When I was a kid, we had a gray tabby named Tuffy. He was hilarious and the whole family loved him. He would lay at the top of the stairs and slide down them just like we used to do in sleeping bags. He liked to walk on the edge of the tub while you were taking a bath. Sometimes he would freak out and climb to the top of the floor to ceiling baluster of the staircase. Tuffy was one funny little cat. We had him fixed and declawed so he'd stop ruining Mom's furniture and permanently made him an indoor cat. One day, I was walking back from playing at one of our neighbors houses and I stepped up the steps to the back door. As I pulled the screen door open, something caught the corner of my eye at the edge of the steps. I looked over and there was Tuffy, sleeping in a brown paper bag. I started to say "Hey! What are you doing out here sleeping in that bag, you silly cat?" but then it dawned on me that he was not sleeping. Tuffy had gotten out of the house when no one was looking and was attacked by a stray dog. You know? I can still see every detail of how Tuffy looked 'sleeping' in that bag.
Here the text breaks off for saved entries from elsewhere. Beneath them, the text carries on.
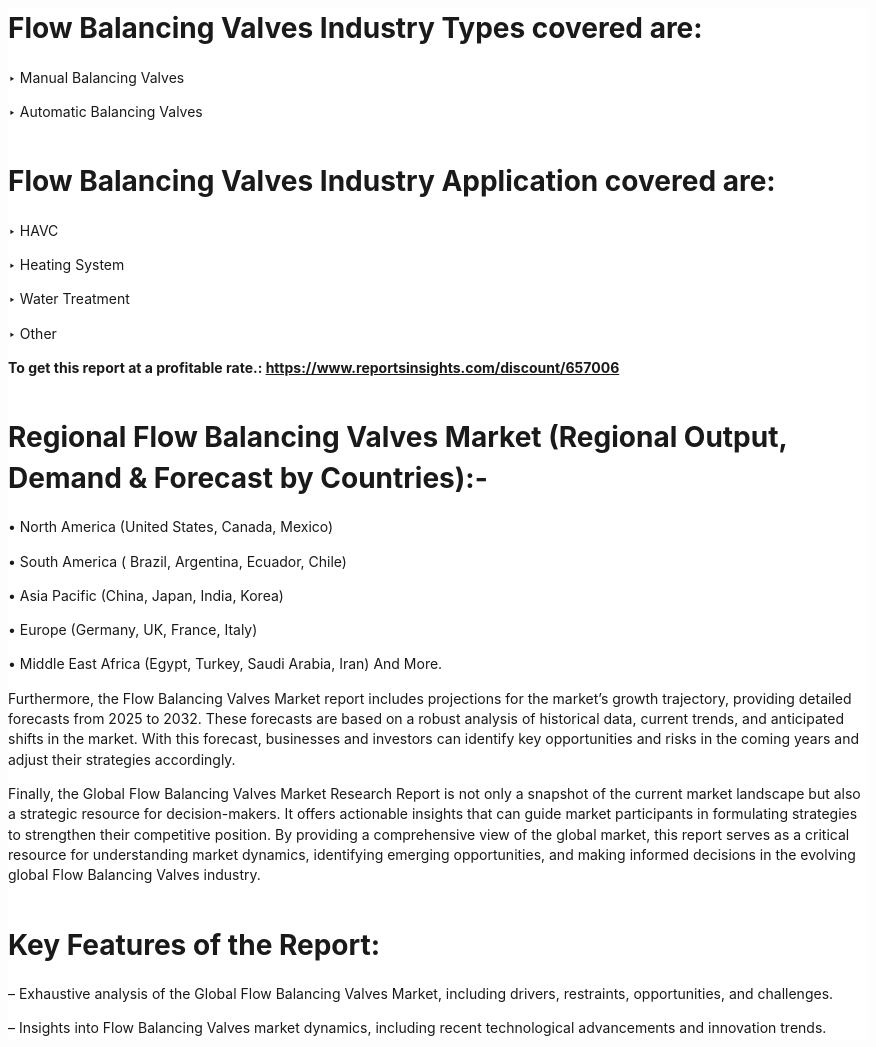 
# <strong>Flow Balancing Valves Industry Types covered are:</strong>

‣ Manual Balancing Valves

‣ Automatic Balancing Valves

# <strong>Flow Balancing Valves Industry Application covered are:</strong>

‣ HAVC

‣ Heating System

‣ Water Treatment

‣ Other

<strong>To get this report at a profitable rate.: <a href=https://www.reportsinsights.com/discount/657006>https://www.reportsinsights.com/discount/657006</a></strong>

# <strong>Regional Flow Balancing Valves Market (Regional Output, Demand &amp; Forecast by Countries):-</strong>

• North America (United States, Canada, Mexico)

• South America ( Brazil, Argentina, Ecuador, Chile)

• Asia Pacific (China, Japan, India, Korea)

• Europe (Germany, UK, France, Italy)

• Middle East Africa (Egypt, Turkey, Saudi Arabia, Iran) And More.

Furthermore, the Flow Balancing Valves Market report includes projections for the market’s growth trajectory, providing detailed forecasts from 2025 to 2032. These forecasts are based on a robust analysis of historical data, current trends, and anticipated shifts in the market. With this forecast, businesses and investors can identify key opportunities and risks in the coming years and adjust their strategies accordingly.

Finally, the Global Flow Balancing Valves Market Research Report is not only a snapshot of the current market landscape but also a strategic resource for decision-makers. It offers actionable insights that can guide market participants in formulating strategies to strengthen their competitive position. By providing a comprehensive view of the global market, this report serves as a critical resource for understanding market dynamics, identifying emerging opportunities, and making informed decisions in the evolving global Flow Balancing Valves industry.

# <strong>Key Features of the Report:</strong>

– Exhaustive analysis of the Global Flow Balancing Valves Market, including drivers, restraints, opportunities, and challenges.

– Insights into Flow Balancing Valves market dynamics, including recent technological advancements and innovation trends.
Tuffy was the last cat I cared for. After that I was officially a dog person and only tolerated cats. I never begged Chris for a kitten. It was always "can we get a dog? can we get a dog? can we get a dog?" until he finally gave in. Then, when Michael fed a can of sardines to tiny white kitten, I shrugged my shoulders with indifference. I told Michael Albus was his cat even though I ended up feeding him and it was my lap he usually plopped down in. I have cursed that cat for all of the dead bunnies, squirrels, rats, and birds we have had to dispose of. I have snarled at all of the cat hair that I sweep up from our floors. I have done my best to remain indifferent to the cat. Michael said once that we should be prepared for the day Albus didn't come home. We know he leads an adventurous life of a wild animal and it is a dangerous world out there. He never really belonged to us as much as we have belonged to him.
That doesn't mean I am not sad about the idea of him never coming home. I'm pretty sad about it. All three of us are.